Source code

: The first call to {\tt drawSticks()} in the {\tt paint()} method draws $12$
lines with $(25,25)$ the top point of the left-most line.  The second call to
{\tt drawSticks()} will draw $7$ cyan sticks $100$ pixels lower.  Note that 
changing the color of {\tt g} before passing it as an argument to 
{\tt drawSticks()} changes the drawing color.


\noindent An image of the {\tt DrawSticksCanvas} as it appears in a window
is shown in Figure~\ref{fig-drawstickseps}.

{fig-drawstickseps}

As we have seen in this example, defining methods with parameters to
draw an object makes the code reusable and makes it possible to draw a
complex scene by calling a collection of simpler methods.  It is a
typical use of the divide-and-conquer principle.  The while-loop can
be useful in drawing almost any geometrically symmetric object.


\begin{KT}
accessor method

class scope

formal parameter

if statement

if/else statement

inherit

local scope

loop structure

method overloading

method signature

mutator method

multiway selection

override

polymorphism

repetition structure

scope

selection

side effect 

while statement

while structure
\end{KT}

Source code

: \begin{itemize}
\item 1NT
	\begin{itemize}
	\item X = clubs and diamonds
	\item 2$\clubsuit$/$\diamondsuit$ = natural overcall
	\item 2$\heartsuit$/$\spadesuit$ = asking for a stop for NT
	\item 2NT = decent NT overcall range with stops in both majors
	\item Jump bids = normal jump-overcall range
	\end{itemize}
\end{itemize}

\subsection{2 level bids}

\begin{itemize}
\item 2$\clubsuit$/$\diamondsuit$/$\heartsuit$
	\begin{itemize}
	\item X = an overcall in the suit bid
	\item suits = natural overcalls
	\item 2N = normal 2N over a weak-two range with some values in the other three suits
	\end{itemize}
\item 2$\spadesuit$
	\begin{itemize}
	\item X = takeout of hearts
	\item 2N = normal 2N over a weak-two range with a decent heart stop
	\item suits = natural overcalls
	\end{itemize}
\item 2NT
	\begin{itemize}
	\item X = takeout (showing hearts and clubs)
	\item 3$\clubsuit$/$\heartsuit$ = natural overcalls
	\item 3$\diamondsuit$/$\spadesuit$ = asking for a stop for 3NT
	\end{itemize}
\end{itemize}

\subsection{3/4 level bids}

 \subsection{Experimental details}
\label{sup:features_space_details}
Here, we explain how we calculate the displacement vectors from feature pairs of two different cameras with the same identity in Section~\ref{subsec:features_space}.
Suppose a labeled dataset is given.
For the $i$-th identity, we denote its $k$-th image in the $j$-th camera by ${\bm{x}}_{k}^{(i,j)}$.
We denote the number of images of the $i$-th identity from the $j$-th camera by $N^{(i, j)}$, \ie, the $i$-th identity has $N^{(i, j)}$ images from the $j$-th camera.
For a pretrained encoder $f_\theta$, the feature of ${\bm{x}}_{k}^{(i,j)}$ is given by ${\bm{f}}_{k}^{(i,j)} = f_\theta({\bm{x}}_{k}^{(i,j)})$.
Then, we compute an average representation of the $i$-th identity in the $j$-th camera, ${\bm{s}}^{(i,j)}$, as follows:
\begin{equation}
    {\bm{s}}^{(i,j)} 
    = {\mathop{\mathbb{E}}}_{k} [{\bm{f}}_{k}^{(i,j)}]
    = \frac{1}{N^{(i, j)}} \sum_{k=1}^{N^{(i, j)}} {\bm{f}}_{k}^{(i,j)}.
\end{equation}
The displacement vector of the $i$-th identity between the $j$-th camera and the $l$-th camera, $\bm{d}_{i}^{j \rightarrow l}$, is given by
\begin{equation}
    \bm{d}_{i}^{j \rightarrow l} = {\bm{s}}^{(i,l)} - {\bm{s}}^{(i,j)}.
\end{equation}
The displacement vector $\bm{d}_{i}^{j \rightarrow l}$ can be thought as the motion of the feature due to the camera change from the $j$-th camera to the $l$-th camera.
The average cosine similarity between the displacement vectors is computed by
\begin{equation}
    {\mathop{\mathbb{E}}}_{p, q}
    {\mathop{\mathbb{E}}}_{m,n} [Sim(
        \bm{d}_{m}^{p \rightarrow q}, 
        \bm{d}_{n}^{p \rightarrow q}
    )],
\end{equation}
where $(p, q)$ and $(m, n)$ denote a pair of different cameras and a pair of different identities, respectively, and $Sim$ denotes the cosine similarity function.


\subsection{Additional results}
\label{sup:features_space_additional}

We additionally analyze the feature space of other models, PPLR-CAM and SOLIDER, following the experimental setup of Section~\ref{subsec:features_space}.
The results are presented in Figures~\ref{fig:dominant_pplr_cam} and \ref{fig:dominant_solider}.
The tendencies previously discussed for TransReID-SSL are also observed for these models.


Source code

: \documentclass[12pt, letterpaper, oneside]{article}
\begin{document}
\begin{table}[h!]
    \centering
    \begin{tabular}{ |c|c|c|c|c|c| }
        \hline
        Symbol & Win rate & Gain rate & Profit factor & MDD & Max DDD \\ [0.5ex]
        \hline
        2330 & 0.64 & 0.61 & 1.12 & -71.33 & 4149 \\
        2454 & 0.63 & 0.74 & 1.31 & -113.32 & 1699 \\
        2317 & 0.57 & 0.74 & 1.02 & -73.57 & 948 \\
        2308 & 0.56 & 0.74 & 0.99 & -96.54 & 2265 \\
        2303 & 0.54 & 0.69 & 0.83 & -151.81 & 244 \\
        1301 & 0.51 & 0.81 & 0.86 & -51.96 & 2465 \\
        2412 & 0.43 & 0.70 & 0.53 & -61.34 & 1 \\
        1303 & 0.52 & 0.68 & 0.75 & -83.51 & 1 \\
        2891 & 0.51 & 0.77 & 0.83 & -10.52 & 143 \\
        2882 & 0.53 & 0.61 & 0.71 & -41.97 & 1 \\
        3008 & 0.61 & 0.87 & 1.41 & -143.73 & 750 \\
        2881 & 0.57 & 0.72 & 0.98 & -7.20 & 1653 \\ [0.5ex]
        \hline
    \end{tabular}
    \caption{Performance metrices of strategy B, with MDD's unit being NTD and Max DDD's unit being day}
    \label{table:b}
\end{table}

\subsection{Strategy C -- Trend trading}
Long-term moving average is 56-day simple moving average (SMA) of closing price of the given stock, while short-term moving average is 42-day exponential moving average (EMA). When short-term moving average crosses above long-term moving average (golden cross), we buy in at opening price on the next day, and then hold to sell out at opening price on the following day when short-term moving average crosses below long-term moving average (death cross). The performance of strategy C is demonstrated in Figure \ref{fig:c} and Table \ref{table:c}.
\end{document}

> **Problem statement**: Using the listing above, state the count of lines that include "drawing" and nothing else.

> **Answer space**: 2